■ Try it ■
Give back an exact copy of the entries beneath, minus the pictures.

== Material for this exercise

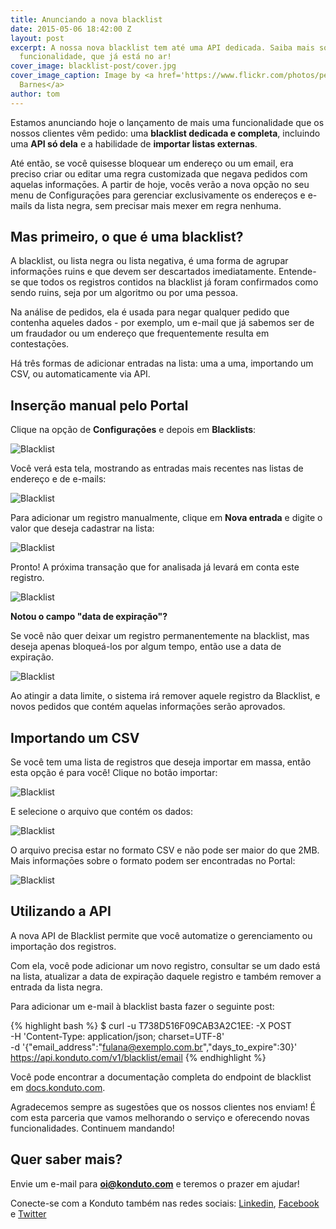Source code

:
 ```yaml
---
title: Anunciando a nova blacklist
date: 2015-05-06 18:42:00 Z
layout: post
excerpt: A nossa nova blacklist tem até uma API dedicada. Saiba mais sobre esta nova
  funcionalidade, que já está no ar!
cover_image: blacklist-post/cover.jpg
cover_image_caption: Image by <a href='https://www.flickr.com/photos/perspective/'>Elvert
  Barnes</a>
author: tom
---
```


Estamos anunciando hoje o lançamento de mais uma funcionalidade que os nossos clientes vêm pedido: uma **blacklist dedicada e completa**, incluindo uma **API só dela** e a habilidade de **importar listas externas**.

Até então, se você quisesse bloquear um endereço ou um email, era preciso criar ou editar uma regra customizada que negava pedidos com aquelas informaçōes. A partir de hoje, vocês verão a nova opção no seu menu de Configuraçōes para gerenciar exclusivamente os endereços e e-mails da lista negra, sem precisar mais mexer em regra nenhuma.

## Mas primeiro, o que é uma blacklist?

A blacklist, ou lista negra ou lista negativa, é uma forma de agrupar informaçōes ruins e que devem ser descartados imediatamente. Entende-se que todos os registros contidos na blacklist já foram confirmados como sendo ruins, seja por um algoritmo ou por uma pessoa.

Na análise de pedidos, ela é usada para negar qualquer pedido que contenha aqueles dados - por exemplo, um e-mail que já sabemos ser de um fraudador ou um endereço que frequentemente resulta em contestaçōes.

Há três formas de adicionar entradas na lista: uma a uma, importando um CSV, ou automaticamente via API.


## Inserção manual pelo Portal

Clique na opção de **Configuraçōes** e depois em **Blacklists**:

![Blacklist](/images/blacklist-post/pt/blacklist_menu.png)

Você verá esta tela, mostrando as entradas mais recentes nas listas de endereço e de e-mails:

![Blacklist](/images/blacklist-post/pt/blacklist_home.png)

Para adicionar um registro manualmente, clique em **Nova entrada** e digite o valor que deseja cadastrar na lista:

![Blacklist](/images/blacklist-post/pt/blacklist_manual_entry.png)

Pronto! A próxima transação que for analisada já levará em conta este registro.

![Blacklist](/images/blacklist-post/pt/blacklist_manual_confirm.png)

**Notou o campo "data de expiração"?**

Se você não quer deixar um registro permanentemente na blacklist, mas deseja apenas bloqueá-los por algum tempo, então use a data de expiração.

![Blacklist](/images/blacklist-post/pt/blacklist_expires_in.png)

Ao atingir a data limite, o sistema irá remover aquele registro da Blacklist, e novos pedidos que contém aquelas informaçōes serão aprovados.

## Importando um CSV

Se você tem uma lista de registros que deseja importar em massa, então esta opção é para você! Clique no botão importar:

![Blacklist](/images/blacklist-post/pt/blacklist_csv_import.png)

E selecione o arquivo que contém os dados:

![Blacklist](/images/blacklist-post/pt/blacklist_csv_select.png)

O arquivo precisa estar no formato CSV e não pode ser maior do que 2MB. Mais informaçōes sobre o formato podem ser encontradas no Portal:

![Blacklist](/images/blacklist-post/pt/blacklist_csv_success.png)

## Utilizando a API

A nova API de Blacklist permite que você automatize o gerenciamento ou importação dos registros.

Com ela, você pode adicionar um novo registro, consultar se um dado está na lista, atualizar a data de expiração daquele registro e também remover a entrada da lista negra.

Para adicionar um e-mail à blacklist basta fazer o seguinte post:

{% highlight bash %}
$ curl -u T738D516F09CAB3A2C1EE: -X POST \
-H 'Content-Type: application/json; charset=UTF-8' \
-d '{"email_address":"fulana@exemplo.com.br","days_to_expire":30}' \
https://api.konduto.com/v1/blacklist/email
{% endhighlight %}

Você pode encontrar a documentação completa do endpoint de blacklist em [docs.konduto.com](https://docs.konduto.com).

Agradecemos sempre as sugestōes que os nossos clientes nos enviam! É com esta parceria que vamos melhorando o serviço e oferecendo novas funcionalidades. Continuem mandando!

## Quer saber mais? 

Envie um e-mail para **oi@konduto.com** e teremos o prazer em ajudar!		

Conecte-se com a Konduto também nas redes sociais: [Linkedin](https://www.linkedin.com/company/konduto), [Facebook](https://www.facebook.com/konduto) e [Twitter](https://twitter.com/Konduto_)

====

■ Solution to this problem ■
Source code

:
 ```yaml
---
title: Anunciando a nova blacklist
date: 2015-05-06 18:42:00 Z
layout: post
excerpt: A nossa nova blacklist tem até uma API dedicada. Saiba mais sobre esta nova
  funcionalidade, que já está no ar!
cover_image: blacklist-post/cover.jpg
cover_image_caption: Image by <a href='https://www.flickr.com/photos/perspective/'>Elvert
  Barnes</a>
author: tom
---
```


Estamos anunciando hoje o lançamento de mais uma funcionalidade que os nossos clientes vêm pedido: uma **blacklist dedicada e completa**, incluindo uma **API só dela** e a habilidade de **importar listas externas**.

Até então, se você quisesse bloquear um endereço ou um email, era preciso criar ou editar uma regra customizada que negava pedidos com aquelas informaçōes. A partir de hoje, vocês verão a nova opção no seu menu de Configuraçōes para gerenciar exclusivamente os endereços e e-mails da lista negra, sem precisar mais mexer em regra nenhuma.

## Mas primeiro, o que é uma blacklist?

A blacklist, ou lista negra ou lista negativa, é uma forma de agrupar informaçōes ruins e que devem ser descartados imediatamente. Entende-se que todos os registros contidos na blacklist já foram confirmados como sendo ruins, seja por um algoritmo ou por uma pessoa.

Na análise de pedidos, ela é usada para negar qualquer pedido que contenha aqueles dados - por exemplo, um e-mail que já sabemos ser de um fraudador ou um endereço que frequentemente resulta em contestaçōes.

Há três formas de adicionar entradas na lista: uma a uma, importando um CSV, ou automaticamente via API.


## Inserção manual pelo Portal

Clique na opção de **Configuraçōes** e depois em **Blacklists**:

![Blacklist](/images/blacklist-post/pt/blacklist_menu.png)

Você verá esta tela, mostrando as entradas mais recentes nas listas de endereço e de e-mails:

![Blacklist](/images/blacklist-post/pt/blacklist_home.png)

Para adicionar um registro manualmente, clique em **Nova entrada** e digite o valor que deseja cadastrar na lista:

![Blacklist](/images/blacklist-post/pt/blacklist_manual_entry.png)

Pronto! A próxima transação que for analisada já levará em conta este registro.

![Blacklist](/images/blacklist-post/pt/blacklist_manual_confirm.png)

**Notou o campo "data de expiração"?**

Se você não quer deixar um registro permanentemente na blacklist, mas deseja apenas bloqueá-los por algum tempo, então use a data de expiração.

![Blacklist](/images/blacklist-post/pt/blacklist_expires_in.png)

Ao atingir a data limite, o sistema irá remover aquele registro da Blacklist, e novos pedidos que contém aquelas informaçōes serão aprovados.

## Importando um CSV

Se você tem uma lista de registros que deseja importar em massa, então esta opção é para você! Clique no botão importar:

![Blacklist](/images/blacklist-post/pt/blacklist_csv_import.png)

E selecione o arquivo que contém os dados:

![Blacklist](/images/blacklist-post/pt/blacklist_csv_select.png)

O arquivo precisa estar no formato CSV e não pode ser maior do que 2MB. Mais informaçōes sobre o formato podem ser encontradas no Portal:

![Blacklist](/images/blacklist-post/pt/blacklist_csv_success.png)

## Utilizando a API

A nova API de Blacklist permite que você automatize o gerenciamento ou importação dos registros.

Com ela, você pode adicionar um novo registro, consultar se um dado está na lista, atualizar a data de expiração daquele registro e também remover a entrada da lista negra.

Para adicionar um e-mail à blacklist basta fazer o seguinte post:

{% highlight bash %}
$ curl -u T738D516F09CAB3A2C1EE: -X POST \
-H 'Content-Type: application/json; charset=UTF-8' \
-d '{"email_address":"fulana@exemplo.com.br","days_to_expire":30}' \
https://api.konduto.com/v1/blacklist/email
{% endhighlight %}

Você pode encontrar a documentação completa do endpoint de blacklist em [docs.konduto.com](https://docs.konduto.com).

Agradecemos sempre as sugestōes que os nossos clientes nos enviam! É com esta parceria que vamos melhorando o serviço e oferecendo novas funcionalidades. Continuem mandando!

## Quer saber mais? 

Envie um e-mail para **oi@konduto.com** e teremos o prazer em ajudar!		

Conecte-se com a Konduto também nas redes sociais: [Linkedin](https://www.linkedin.com/company/konduto), [Facebook](https://www.facebook.com/konduto) e [Twitter](https://twitter.com/Konduto_)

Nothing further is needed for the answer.